In Chapters 6 and 5, you learned how convolutional and recurrent neural networks worked by implementing them from scratch. Nevertheless, while understanding how they work is necessary, that knowledge alone won’t get them to work on a real-world problem; for that, you need to be able to implement them in a high-performance library. We could devote an entire book to building a high-performance neural network library, but that would be a much different (or simply much longer) book, for a much different audience. Instead, we’ll devote this last chapter to introducing PyTorch, an increasingly popular neural network framework based on automatic differentiation, which we introduced at the beginning of Chapter 6.

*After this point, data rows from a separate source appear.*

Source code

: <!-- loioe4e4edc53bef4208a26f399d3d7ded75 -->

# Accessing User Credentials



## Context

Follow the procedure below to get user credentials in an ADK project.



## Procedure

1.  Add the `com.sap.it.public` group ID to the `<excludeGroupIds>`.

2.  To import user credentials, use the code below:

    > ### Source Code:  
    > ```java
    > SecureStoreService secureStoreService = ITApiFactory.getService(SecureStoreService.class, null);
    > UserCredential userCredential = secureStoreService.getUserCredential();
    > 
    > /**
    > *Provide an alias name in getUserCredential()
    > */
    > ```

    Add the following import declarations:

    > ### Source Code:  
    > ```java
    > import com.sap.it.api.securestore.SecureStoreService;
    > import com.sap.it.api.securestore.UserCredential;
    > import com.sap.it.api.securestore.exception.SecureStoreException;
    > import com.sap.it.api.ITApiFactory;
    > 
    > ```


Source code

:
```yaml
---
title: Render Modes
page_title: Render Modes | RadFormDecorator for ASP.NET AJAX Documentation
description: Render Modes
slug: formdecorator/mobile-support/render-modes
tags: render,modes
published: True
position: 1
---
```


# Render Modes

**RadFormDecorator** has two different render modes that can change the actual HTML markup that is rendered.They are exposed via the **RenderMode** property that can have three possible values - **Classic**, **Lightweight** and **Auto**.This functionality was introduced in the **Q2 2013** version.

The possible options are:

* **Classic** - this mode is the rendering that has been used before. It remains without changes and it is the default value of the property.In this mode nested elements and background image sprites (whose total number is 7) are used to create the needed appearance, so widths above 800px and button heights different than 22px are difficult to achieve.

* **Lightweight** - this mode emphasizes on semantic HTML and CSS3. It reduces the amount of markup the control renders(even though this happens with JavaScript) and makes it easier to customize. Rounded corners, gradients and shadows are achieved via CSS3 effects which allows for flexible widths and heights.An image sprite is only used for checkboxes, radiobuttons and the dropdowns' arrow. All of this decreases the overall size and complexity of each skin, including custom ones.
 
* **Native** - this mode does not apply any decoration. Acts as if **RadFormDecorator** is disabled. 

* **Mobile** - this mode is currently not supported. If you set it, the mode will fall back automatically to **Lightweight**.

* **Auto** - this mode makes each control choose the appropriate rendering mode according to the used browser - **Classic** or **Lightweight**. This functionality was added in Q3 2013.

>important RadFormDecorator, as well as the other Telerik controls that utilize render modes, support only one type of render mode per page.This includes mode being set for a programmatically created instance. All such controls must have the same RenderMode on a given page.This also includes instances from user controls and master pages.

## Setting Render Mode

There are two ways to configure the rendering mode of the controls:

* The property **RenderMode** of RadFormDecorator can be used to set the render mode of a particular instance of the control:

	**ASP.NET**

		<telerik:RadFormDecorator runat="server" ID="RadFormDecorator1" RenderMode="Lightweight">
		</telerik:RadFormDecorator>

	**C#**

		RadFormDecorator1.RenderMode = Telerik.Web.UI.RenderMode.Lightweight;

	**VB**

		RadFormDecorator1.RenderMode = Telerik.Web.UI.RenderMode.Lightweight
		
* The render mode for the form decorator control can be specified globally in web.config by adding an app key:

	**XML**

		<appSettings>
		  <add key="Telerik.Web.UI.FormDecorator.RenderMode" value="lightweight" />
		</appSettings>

As in the rest of the book, we’ll write our code in a way that maps to the mental models of how neural networks work, writing classes for Layers, Trainers, and so on. In doing so, we won’t be writing our code in line with common PyTorch practices, but we’ll include links on the book’s GitHub repo for you to learn more about expressing neural networks the way PyTorch was designed to express them. Before we get there, let’s start by learning the data type at the core of PyTorch that enables its automatic differentiation and thus its ability to express neural network training cleanly: the Tensor.

PyTorch Tensors

In the last chapter, we showed a simple NumberWithGrad accumulate gradients by keeping track of the operations performed on it. This meant that if we ...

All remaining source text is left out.